Today is Dad's birthday. He would have finally been retirement age. I hate that he's not here to see the kids (my much younger siblings) grown up, graduating from school, having babies, etc. My youngest sister just graduated with her Bachelor's in History and is moving this very day to Michigan. My little bro and his wife just had their first baby (my darling Zoey), and my other sister graduates from college and gets a huge job promotion in May. My youngest bro is a high school graduate, now following in Dad's footsteps in the seafood and petroleum industries. This is all so surreal. I don't see them often, but I hope they know how much I love them and wish them the best that life can bring.
In other news...
I have been terribly snarky lately. Since beginning the new treatment, senses are heightened and everything bothers me. Lights, sounds, people...heh. Twitter is depressing and Facebook has become one big email chain letter hoax. I feel like I'm in 1999 again with all the garbage I'm seeing on the news feed. Then, of course, there are the people fighting about everything they can find to fight about. And if the extra special ones don't find something to fight about, they simply make it up. Drives me batty, y'all. I find myself running to funny profiles such as Grumpy Cat, Alton Brown, and Drunk Hulk (<-did I just admit to that one?) to keep my sanity. Ha! I suck at life right now.
In my defense, I am my calm, quiet, boring self again after hours of real sleep, but that is so hard to come by. I'm not sleeping at night at all, mostly just dozing off and on during the day. I'll be the first to admit that I am a mess when I'm sleep deprived. I'm in a great deal of pain all the time, and I can't get in any position and be comfortable. When I do fall asleep, I have disturbing dreams. No rest in sight. My head also never stops hurting thanks to acetazolamide, which I've confirmed I cannot ditch without falling back into frequent daily episodes of paralysis. What I would give for a solution to the chaos.

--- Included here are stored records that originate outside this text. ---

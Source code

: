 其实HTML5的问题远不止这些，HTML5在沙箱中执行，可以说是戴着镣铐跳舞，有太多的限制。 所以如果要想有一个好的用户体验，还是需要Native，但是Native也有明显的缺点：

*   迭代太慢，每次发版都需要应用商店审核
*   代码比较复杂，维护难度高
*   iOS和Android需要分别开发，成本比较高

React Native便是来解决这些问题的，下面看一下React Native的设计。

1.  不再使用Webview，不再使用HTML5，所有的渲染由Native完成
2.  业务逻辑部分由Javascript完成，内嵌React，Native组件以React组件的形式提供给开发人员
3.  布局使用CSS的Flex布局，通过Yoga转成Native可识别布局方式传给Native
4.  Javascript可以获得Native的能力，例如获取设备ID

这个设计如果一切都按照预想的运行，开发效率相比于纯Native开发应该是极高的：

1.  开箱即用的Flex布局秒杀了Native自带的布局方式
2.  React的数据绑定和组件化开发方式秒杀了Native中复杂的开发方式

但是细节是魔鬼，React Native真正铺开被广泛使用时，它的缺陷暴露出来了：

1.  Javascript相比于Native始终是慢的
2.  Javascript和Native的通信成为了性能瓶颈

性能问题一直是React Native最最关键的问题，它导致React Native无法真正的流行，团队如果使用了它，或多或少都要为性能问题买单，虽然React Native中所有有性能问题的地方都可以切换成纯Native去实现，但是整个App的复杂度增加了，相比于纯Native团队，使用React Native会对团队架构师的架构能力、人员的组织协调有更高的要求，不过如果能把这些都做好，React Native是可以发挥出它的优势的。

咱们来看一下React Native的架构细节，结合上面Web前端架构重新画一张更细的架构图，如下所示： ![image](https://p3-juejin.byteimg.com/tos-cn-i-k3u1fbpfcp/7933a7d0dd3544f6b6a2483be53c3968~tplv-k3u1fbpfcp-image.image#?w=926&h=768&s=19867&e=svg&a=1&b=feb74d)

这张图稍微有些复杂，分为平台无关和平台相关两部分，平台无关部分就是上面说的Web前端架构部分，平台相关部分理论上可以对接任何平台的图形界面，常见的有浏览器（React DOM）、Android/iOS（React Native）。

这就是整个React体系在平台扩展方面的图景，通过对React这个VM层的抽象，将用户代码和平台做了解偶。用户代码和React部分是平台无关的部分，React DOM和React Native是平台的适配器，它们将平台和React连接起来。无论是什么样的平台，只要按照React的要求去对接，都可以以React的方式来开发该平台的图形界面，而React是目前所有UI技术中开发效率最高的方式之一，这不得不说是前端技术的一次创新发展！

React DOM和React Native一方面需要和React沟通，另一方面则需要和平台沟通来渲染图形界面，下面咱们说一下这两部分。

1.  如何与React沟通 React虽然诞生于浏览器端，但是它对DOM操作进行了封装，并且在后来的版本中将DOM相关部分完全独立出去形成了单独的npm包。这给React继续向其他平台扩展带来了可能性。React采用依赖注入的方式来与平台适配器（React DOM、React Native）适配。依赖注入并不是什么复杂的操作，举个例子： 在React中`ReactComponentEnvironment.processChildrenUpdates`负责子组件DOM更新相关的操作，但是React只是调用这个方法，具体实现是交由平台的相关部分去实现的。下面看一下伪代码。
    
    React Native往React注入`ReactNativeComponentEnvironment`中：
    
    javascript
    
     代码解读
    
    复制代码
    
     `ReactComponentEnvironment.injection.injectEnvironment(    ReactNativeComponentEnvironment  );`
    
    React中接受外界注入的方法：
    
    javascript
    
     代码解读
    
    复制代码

Speaking of med regimen, I am thankful that Medicaid is finally paying for some of the meds. Unfortunately they aren't paying for all of them, stating that I don't need them, as if they would have any freaking clue. Potassium is everything where HKPP is concerned, yet they say I don't belong on that much of it. Hate to say it, but this is a pretty solid example of state government failing where medical care is concerned. However, it is no different with insurance companies, so there's simply no winning this particular debate. At least Medicaid doesn't reject me altogether, like BCBS has (emphasis on BS, if you get my drift) for the last 18 years. So, I'm out of luck on the kidney, heart, and muscle meds that Medicaid is refusing to cover. This treatment is vital, but tough luck, eh? I am forever slipping through the cracks. Our medical care system is sad.
I did not intend for this entry to become a rant fest. As I said, that's pretty much what life has been lately. I'm just too tired and need some relief. I know, get over it Kelli. Moving on.
I have a small editing gig. It's a children's coloring book. Hopefully it will lead to more small gigs, and perhaps I can eventually, actually work a little bit again. I'm dreaming, but I can't help it. I'll never stop trying to better myself, even from my sickbed.
I'm slowly increasing my online presence after all these years. My most recent place to connect is LinkedIn. My entire resume is there, and a few other tidbits about me. I will eventually add links to my sidebar of most of the places I can be found online. I already have a few links there, and I'm rebuilding my main page at ugottafriend.com. Not that it matters a whole heck of a lot. I'm really not that interesting.
My latest tangle-in-progress:
Operation 2013 Progress:
Operation Organization - One step forward, two steps back. I'll get there.
Operation Pound - Only three pounds lost, but at least I'm losing. I'll get there too.
Operation Grub - Learning how to cook, but my health has thrown a wrench in my progress. Trying to remember to tackle one meal at a time, as I am able. I'll get there!!!
Operation Orlando - I'm still in need of $400-500 before October. I hope to God I'll get there.
I feel so stupid mentioning this again, as I am NOT (!!!!!!) a solicitor. Feel free to disregard if you're not one of the friends who asked how to contribute towards this effort. The ChipIn account set up by friends went poof (the company out of biz), but I am still raising funds for my attendance at the Periodic Paralysis International Conference. This event includes genetic testing, research, and advocacy for care and quality of life. I have stuff for sale in my Etsy shop, with more coming soon. I can also accept donations via PayPal at firstname.lastname@example.org. Thank you so much...
Last but not least, I'll bring back Friday Funnies soon. Yaaaay.
In the meantime, please pray for sleep so I don't punch anybody in the face. I would surely appreciate it!
P.S. - I've never punched anybody in the face in my life, and I never would.